YOUR ASSIGNMENT: Copy exactly the lines from the beginning of the data down to and including the line holding "[🔗 产品经理的核心价值是能", without any pictures.

Rendered images with source text:
^^^^^^^^^^^^^^^^
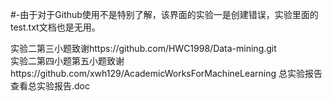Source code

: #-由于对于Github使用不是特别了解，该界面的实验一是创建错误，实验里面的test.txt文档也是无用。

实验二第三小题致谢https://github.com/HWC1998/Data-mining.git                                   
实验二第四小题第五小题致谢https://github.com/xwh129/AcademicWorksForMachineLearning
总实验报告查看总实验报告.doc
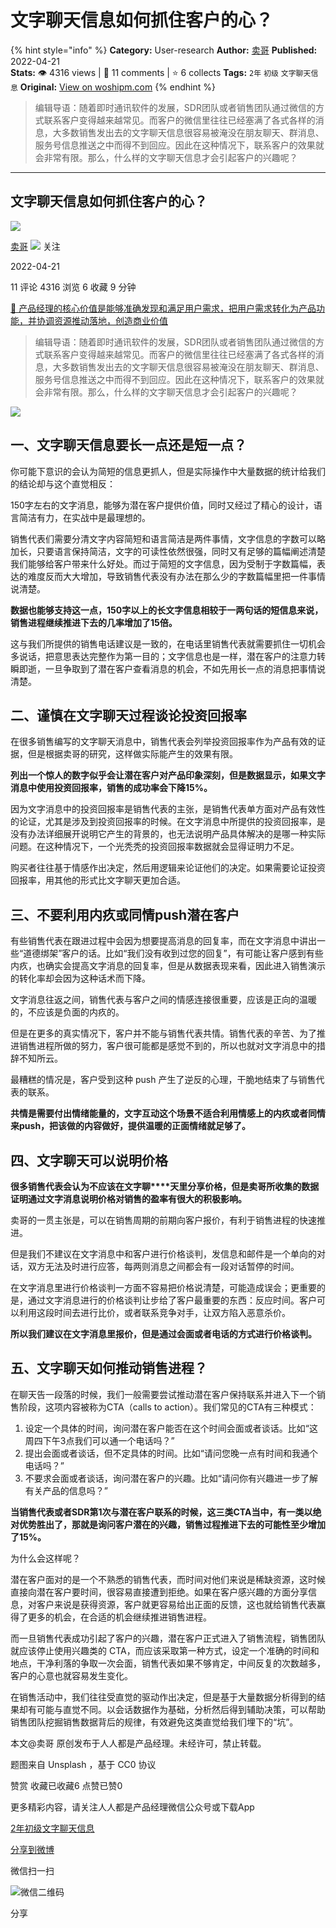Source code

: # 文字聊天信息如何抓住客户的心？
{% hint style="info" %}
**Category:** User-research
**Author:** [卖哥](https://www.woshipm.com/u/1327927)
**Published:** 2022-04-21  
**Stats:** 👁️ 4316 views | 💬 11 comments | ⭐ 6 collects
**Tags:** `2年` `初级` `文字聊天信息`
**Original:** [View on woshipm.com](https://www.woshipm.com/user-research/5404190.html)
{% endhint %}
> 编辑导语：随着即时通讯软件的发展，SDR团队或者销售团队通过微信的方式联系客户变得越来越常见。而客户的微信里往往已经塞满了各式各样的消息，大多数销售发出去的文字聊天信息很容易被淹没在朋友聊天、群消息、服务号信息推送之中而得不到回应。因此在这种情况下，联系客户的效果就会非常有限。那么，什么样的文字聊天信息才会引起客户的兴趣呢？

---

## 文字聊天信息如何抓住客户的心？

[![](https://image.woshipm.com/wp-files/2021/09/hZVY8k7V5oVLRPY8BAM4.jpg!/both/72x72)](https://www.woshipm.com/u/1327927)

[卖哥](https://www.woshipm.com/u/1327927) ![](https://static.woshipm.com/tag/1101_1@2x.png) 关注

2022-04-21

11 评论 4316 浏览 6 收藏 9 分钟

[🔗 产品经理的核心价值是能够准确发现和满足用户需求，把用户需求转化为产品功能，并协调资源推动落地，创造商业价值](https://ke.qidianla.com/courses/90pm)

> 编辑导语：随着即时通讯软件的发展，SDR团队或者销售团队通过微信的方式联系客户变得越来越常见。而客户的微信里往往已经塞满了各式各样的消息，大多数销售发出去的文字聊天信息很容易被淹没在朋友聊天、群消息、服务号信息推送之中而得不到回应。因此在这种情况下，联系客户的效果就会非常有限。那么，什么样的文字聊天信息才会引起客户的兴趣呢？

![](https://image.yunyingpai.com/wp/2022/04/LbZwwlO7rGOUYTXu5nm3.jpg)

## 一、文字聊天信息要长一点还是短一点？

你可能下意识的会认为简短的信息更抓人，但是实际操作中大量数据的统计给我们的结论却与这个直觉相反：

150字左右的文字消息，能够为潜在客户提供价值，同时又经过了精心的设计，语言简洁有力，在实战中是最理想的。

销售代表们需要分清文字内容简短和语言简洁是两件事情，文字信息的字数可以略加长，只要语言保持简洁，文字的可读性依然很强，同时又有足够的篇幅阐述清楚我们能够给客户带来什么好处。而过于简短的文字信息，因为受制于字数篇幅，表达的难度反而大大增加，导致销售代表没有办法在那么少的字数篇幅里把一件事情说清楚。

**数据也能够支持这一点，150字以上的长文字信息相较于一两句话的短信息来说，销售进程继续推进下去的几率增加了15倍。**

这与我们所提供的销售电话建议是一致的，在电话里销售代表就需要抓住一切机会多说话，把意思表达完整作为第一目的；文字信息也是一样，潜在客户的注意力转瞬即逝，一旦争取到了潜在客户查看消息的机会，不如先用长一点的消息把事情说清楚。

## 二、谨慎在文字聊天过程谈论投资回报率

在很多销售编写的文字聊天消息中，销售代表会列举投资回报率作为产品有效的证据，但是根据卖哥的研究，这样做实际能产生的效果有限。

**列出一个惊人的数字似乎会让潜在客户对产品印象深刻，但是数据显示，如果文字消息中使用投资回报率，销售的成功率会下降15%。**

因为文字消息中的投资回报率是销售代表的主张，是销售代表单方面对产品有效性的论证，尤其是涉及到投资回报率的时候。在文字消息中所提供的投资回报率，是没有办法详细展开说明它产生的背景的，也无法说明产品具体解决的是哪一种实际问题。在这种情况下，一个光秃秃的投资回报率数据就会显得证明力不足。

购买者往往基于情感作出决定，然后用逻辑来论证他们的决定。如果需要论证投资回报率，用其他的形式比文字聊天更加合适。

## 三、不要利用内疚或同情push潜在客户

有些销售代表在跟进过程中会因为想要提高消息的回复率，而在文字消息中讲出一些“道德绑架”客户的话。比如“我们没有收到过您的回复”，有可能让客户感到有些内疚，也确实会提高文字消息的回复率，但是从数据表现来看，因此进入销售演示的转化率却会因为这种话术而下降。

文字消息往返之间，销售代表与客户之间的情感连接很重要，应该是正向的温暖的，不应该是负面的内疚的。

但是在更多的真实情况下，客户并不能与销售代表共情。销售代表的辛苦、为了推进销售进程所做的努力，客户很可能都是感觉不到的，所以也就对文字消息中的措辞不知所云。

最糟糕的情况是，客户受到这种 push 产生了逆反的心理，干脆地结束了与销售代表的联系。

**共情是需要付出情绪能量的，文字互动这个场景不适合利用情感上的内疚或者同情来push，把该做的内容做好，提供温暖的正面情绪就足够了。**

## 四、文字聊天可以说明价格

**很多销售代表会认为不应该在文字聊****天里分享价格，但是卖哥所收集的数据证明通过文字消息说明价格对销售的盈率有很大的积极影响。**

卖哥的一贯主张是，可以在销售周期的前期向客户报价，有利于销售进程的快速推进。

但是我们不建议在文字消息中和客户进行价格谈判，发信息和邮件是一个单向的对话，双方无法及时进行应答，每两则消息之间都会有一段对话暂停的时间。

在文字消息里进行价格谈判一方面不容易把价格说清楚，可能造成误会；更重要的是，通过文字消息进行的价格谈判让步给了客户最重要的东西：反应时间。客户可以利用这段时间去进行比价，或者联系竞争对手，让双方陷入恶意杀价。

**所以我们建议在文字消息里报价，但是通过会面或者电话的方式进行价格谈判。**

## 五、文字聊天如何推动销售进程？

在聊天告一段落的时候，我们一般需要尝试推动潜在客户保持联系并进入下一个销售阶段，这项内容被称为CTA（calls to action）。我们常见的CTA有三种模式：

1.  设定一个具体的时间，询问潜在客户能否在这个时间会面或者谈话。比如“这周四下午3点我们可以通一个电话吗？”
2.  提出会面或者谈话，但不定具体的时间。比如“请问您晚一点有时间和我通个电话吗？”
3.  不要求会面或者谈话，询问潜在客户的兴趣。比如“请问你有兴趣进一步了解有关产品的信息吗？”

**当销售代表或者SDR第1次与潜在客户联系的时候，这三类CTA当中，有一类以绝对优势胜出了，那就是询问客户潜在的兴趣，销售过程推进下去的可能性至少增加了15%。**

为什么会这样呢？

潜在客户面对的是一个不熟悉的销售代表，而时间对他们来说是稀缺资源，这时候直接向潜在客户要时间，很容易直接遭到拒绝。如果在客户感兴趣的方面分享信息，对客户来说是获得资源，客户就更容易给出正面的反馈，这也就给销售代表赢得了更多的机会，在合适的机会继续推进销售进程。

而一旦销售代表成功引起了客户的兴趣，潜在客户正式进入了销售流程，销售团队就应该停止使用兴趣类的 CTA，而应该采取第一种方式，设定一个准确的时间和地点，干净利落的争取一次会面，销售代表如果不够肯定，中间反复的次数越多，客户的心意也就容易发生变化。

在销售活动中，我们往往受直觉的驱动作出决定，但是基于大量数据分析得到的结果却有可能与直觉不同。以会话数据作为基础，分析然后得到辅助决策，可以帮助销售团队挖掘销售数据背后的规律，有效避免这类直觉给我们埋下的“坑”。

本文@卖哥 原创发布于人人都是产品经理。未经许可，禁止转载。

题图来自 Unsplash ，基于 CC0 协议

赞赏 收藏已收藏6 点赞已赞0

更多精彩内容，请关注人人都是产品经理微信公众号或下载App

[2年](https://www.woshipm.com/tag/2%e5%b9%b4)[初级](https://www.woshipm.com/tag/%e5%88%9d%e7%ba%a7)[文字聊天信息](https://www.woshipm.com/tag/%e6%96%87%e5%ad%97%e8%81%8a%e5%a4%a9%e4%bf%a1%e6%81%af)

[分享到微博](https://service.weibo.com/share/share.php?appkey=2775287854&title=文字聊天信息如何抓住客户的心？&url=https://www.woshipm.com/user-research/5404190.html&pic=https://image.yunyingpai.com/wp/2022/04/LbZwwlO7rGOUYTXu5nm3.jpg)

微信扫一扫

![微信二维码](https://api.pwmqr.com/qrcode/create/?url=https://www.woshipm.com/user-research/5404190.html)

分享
^^^^^^^^^^^^^^^^
WRITTEN RESPONSE:
Source code

: #-由于对于Github使用不是特别了解，该界面的实验一是创建错误，实验里面的test.txt文档也是无用。

实验二第三小题致谢https://github.com/HWC1998/Data-mining.git                                   
实验二第四小题第五小题致谢https://github.com/xwh129/AcademicWorksForMachineLearning
总实验报告查看总实验报告.doc
Source code

: # 文字聊天信息如何抓住客户的心？
{% hint style="info" %}
**Category:** User-research
**Author:** [卖哥](https://www.woshipm.com/u/1327927)
**Published:** 2022-04-21  
**Stats:** 👁️ 4316 views | 💬 11 comments | ⭐ 6 collects
**Tags:** `2年` `初级` `文字聊天信息`
**Original:** [View on woshipm.com](https://www.woshipm.com/user-research/5404190.html)
{% endhint %}
> 编辑导语：随着即时通讯软件的发展，SDR团队或者销售团队通过微信的方式联系客户变得越来越常见。而客户的微信里往往已经塞满了各式各样的消息，大多数销售发出去的文字聊天信息很容易被淹没在朋友聊天、群消息、服务号信息推送之中而得不到回应。因此在这种情况下，联系客户的效果就会非常有限。那么，什么样的文字聊天信息才会引起客户的兴趣呢？

---

## 文字聊天信息如何抓住客户的心？

[![](https://image.woshipm.com/wp-files/2021/09/hZVY8k7V5oVLRPY8BAM4.jpg!/both/72x72)](https://www.woshipm.com/u/1327927)

[卖哥](https://www.woshipm.com/u/1327927) ![](https://static.woshipm.com/tag/1101_1@2x.png) 关注

2022-04-21

11 评论 4316 浏览 6 收藏 9 分钟

[🔗 产品经理的核心价值是能够准确发现和满足用户需求，把用户需求转化为产品功能，并协调资源推动落地，创造商业价值](https://ke.qidianla.com/courses/90pm)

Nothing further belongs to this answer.